Saved entries:
◇ ◇ ◇

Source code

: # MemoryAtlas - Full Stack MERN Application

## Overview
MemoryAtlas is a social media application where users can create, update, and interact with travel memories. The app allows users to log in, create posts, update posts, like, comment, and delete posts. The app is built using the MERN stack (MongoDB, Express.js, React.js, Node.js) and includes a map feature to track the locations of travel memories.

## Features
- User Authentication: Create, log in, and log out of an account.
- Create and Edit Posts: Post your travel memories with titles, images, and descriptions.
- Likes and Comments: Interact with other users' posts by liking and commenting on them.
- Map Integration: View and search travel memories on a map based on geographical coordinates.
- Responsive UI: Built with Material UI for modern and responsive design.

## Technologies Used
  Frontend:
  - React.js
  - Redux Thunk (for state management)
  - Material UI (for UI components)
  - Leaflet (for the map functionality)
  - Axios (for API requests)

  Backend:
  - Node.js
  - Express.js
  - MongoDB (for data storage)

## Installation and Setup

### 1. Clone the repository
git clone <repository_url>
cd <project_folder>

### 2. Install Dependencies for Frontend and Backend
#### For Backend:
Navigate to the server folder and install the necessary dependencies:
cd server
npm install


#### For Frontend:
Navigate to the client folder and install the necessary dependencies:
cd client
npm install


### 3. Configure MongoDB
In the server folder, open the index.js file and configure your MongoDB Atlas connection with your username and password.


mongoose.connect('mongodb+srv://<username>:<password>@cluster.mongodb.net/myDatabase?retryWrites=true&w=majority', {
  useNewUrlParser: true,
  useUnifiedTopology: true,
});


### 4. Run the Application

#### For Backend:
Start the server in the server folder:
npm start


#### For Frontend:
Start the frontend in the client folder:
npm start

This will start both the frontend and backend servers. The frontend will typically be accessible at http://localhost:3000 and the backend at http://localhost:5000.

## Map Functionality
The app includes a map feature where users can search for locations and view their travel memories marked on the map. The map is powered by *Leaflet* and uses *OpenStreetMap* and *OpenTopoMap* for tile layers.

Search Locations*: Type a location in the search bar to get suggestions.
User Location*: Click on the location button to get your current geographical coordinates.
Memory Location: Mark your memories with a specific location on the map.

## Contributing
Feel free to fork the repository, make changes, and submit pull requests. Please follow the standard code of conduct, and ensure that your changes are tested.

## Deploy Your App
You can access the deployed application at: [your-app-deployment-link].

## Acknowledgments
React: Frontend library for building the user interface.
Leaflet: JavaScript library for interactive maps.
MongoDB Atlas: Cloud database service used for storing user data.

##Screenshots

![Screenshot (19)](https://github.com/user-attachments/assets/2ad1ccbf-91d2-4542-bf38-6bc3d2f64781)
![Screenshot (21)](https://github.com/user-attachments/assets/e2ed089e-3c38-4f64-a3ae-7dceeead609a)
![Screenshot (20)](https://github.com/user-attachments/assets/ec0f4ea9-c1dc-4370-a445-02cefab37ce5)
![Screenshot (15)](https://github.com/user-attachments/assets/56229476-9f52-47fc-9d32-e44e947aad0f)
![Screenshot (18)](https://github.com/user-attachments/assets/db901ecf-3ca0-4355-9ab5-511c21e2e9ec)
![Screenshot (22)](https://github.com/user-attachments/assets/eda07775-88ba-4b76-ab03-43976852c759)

◇ ◇ ◇

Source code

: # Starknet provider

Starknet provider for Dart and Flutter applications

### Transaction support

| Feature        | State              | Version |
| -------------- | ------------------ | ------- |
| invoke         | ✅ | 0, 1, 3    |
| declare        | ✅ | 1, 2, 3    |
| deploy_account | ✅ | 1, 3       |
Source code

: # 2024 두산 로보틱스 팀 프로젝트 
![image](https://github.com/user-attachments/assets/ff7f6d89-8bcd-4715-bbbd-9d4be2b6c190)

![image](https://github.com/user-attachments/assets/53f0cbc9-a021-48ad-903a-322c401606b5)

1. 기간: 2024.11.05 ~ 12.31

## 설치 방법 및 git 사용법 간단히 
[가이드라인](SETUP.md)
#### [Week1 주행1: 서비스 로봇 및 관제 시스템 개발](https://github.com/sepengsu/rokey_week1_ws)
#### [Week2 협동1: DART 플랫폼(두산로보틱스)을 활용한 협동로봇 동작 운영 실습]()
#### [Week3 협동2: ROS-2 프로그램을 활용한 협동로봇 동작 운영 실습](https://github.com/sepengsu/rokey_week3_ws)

◇ ◇ ◇

→ Exercise description: Go through the entries above and copy out every line that includes the word "search".

→ Response:
- Map Integration: View and search travel memories on a map based on geographical coordinates.
The app includes a map feature where users can search for locations and view their travel memories marked on the map. The map is powered by *Leaflet* and uses *OpenStreetMap* and *OpenTopoMap* for tile layers.
Search Locations*: Type a location in the search bar to get suggestions.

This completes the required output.